Who is defining your brand: economists vs. humans
There is a long-held idea in economics called the Rational Choice Theory. It basically states that people will make prudent and logical decisions. The idea is that people will always make decisions based on ‘maximizing utility’. That means they will make calculated decisions that always result in the best outcome. It is a nice and tidy idea that economists developed to help explain our world. It’s perfectly rational. And that’s the problem. As the field of behavioral economics has shown us in the recent past, we are anything but rational in our decision making. Who among us doesn’t have a few nuts hanging in their family tree that disprove Rational Choice Theory on a grand scale?
While it’s easy to assign this phenomenon to those outliers, the truth is that we all display this tendency. We make decisions based on emotions. In fact, the part of our brain in charge of our emotions is also in charge of decision making! It is simply part of being human.
What’s this have to do with my brand?
I’ve written in the past about branding that describes who you are and what you do (the neophyte end of the branding spectrum). While these are the important rational basics, they don’t have the power to fully unlock the potential branding can offer when an organization acknowledges we aren’t rational decision makers.
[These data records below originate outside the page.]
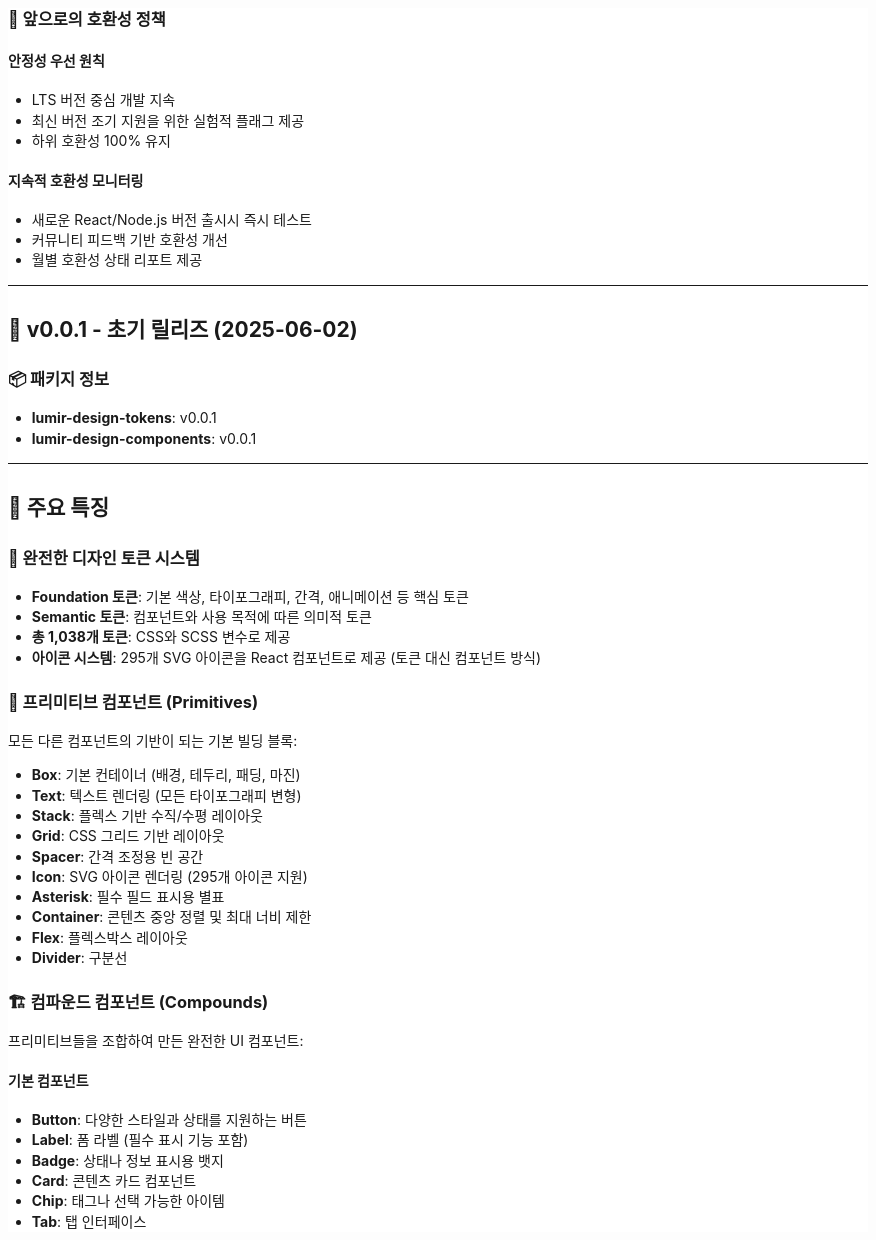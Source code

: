 ### 🔮 앞으로의 호환성 정책

#### 안정성 우선 원칙
- LTS 버전 중심 개발 지속
- 최신 버전 조기 지원을 위한 실험적 플래그 제공
- 하위 호환성 100% 유지

#### 지속적 호환성 모니터링
- 새로운 React/Node.js 버전 출시시 즉시 테스트
- 커뮤니티 피드백 기반 호환성 개선
- 월별 호환성 상태 리포트 제공

---

## 🎉 v0.0.1 - 초기 릴리즈 (2025-06-02)

### 📦 패키지 정보
- **lumir-design-tokens**: v0.0.1
- **lumir-design-components**: v0.0.1

---

## 🚀 주요 특징

### 🎨 완전한 디자인 토큰 시스템
- **Foundation 토큰**: 기본 색상, 타이포그래피, 간격, 애니메이션 등 핵심 토큰
- **Semantic 토큰**: 컴포넌트와 사용 목적에 따른 의미적 토큰
- **총 1,038개 토큰**: CSS와 SCSS 변수로 제공
- **아이콘 시스템**: 295개 SVG 아이콘을 React 컴포넌트로 제공 (토큰 대신 컴포넌트 방식)

### 🧱 프리미티브 컴포넌트 (Primitives)
모든 다른 컴포넌트의 기반이 되는 기본 빌딩 블록:

- **Box**: 기본 컨테이너 (배경, 테두리, 패딩, 마진)
- **Text**: 텍스트 렌더링 (모든 타이포그래피 변형)
- **Stack**: 플렉스 기반 수직/수평 레이아웃
- **Grid**: CSS 그리드 기반 레이아웃
- **Spacer**: 간격 조정용 빈 공간
- **Icon**: SVG 아이콘 렌더링 (295개 아이콘 지원)
- **Asterisk**: 필수 필드 표시용 별표
- **Container**: 콘텐츠 중앙 정렬 및 최대 너비 제한
- **Flex**: 플렉스박스 레이아웃
- **Divider**: 구분선

### 🏗️ 컴파운드 컴포넌트 (Compounds)
프리미티브들을 조합하여 만든 완전한 UI 컴포넌트:

#### 기본 컴포넌트
- **Button**: 다양한 스타일과 상태를 지원하는 버튼
- **Label**: 폼 라벨 (필수 표시 기능 포함)
- **Badge**: 상태나 정보 표시용 뱃지
- **Card**: 콘텐츠 카드 컴포넌트
- **Chip**: 태그나 선택 가능한 아이템
- **Tab**: 탭 인터페이스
This happens when branding expands its role to help people understand the benefit that the brand offers to their lives. This is not the rational, utility-maximizing sort of information that old-school economists theorized ruled our decision making process. Rather, it recognizes our more powerful motivations. This human-centered approach taps into our desire to be excited and inspired.
This advanced approach to branding tends to emerge as organizations become more sophisticated. But there is nothing stopping brands at any time from shifting their efforts to this benefit-driven, human-centered approach. Those that do quickly discover what the economists have learned. We are messy, irrational decision makers. And that’s an awesome thing.